----- Excerpted records
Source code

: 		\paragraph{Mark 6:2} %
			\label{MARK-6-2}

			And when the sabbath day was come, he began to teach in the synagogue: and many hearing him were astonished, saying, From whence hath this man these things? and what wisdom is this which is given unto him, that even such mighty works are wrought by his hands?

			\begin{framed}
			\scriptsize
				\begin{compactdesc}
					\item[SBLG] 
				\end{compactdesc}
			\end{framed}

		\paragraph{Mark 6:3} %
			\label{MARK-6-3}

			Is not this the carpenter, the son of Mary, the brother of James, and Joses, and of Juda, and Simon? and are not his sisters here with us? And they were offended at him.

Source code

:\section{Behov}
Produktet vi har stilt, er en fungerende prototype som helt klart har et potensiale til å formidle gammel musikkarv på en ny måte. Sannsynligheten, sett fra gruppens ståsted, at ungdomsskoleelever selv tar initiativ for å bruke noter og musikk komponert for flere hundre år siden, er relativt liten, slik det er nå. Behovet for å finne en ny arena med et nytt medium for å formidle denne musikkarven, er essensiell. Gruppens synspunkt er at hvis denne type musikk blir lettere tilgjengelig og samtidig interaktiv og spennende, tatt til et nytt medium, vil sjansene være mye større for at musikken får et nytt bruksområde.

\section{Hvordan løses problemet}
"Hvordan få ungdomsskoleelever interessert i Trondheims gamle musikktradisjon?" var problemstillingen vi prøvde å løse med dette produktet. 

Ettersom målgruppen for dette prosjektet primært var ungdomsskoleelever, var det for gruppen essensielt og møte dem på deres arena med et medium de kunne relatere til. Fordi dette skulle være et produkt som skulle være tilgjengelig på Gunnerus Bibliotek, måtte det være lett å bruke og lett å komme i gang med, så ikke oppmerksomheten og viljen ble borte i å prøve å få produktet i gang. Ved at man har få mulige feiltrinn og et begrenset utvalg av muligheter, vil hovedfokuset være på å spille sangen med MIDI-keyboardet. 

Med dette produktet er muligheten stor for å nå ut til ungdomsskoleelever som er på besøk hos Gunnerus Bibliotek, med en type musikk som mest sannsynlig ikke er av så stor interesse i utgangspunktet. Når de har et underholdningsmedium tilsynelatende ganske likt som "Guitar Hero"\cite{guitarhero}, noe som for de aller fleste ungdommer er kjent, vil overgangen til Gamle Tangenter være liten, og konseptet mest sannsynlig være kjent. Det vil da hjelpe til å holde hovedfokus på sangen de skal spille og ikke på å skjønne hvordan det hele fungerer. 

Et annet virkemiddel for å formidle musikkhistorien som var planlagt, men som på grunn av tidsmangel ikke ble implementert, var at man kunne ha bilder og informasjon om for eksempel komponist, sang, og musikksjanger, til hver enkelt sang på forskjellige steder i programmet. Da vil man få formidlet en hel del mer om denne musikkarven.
----------
----- Excerpted records
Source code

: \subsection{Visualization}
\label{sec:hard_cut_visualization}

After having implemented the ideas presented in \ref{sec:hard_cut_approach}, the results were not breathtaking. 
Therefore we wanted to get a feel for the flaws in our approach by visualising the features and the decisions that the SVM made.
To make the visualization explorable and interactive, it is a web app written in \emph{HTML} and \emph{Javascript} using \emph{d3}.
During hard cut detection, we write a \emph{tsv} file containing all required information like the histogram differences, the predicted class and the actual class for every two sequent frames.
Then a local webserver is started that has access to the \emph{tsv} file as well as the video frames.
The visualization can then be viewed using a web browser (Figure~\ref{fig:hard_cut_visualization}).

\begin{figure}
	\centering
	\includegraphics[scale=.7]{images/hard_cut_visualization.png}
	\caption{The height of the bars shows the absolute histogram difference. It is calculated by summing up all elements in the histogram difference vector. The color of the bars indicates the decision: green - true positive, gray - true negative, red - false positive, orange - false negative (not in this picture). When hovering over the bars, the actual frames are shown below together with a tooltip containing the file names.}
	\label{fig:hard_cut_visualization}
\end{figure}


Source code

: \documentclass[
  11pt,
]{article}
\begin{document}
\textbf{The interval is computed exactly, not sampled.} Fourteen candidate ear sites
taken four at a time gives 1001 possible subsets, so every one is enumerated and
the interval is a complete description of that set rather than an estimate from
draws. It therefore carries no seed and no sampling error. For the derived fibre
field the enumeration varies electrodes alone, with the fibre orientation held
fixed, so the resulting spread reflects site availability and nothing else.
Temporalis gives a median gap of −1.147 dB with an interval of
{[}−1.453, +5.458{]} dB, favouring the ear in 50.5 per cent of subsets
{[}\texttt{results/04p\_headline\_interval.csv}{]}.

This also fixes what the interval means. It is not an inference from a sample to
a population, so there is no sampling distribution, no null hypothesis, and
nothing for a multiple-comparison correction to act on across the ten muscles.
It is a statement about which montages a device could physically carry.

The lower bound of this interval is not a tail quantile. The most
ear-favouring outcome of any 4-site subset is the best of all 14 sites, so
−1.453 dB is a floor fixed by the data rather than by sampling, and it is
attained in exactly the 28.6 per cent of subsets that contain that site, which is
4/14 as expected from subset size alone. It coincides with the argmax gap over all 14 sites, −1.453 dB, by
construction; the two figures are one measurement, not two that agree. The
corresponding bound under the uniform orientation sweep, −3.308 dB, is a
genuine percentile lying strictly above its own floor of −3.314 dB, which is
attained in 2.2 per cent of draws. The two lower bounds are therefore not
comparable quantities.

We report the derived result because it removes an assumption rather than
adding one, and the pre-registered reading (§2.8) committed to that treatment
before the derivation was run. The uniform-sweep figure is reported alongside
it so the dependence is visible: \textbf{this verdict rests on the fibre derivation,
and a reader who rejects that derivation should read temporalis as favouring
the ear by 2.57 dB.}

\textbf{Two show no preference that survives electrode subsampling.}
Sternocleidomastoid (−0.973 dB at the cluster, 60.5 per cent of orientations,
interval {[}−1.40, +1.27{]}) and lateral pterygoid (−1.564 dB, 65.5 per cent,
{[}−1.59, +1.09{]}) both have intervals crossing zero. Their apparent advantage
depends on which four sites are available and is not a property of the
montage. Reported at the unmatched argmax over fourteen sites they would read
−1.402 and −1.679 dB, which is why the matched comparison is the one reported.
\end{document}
----------
Lines holding the word "nothing" are the answer; copy every one from the records above.

§ Answer for this exercise:
fixed, so the resulting spread reflects site availability and nothing else.
nothing for a multiple-comparison correction to act on across the ten muscles.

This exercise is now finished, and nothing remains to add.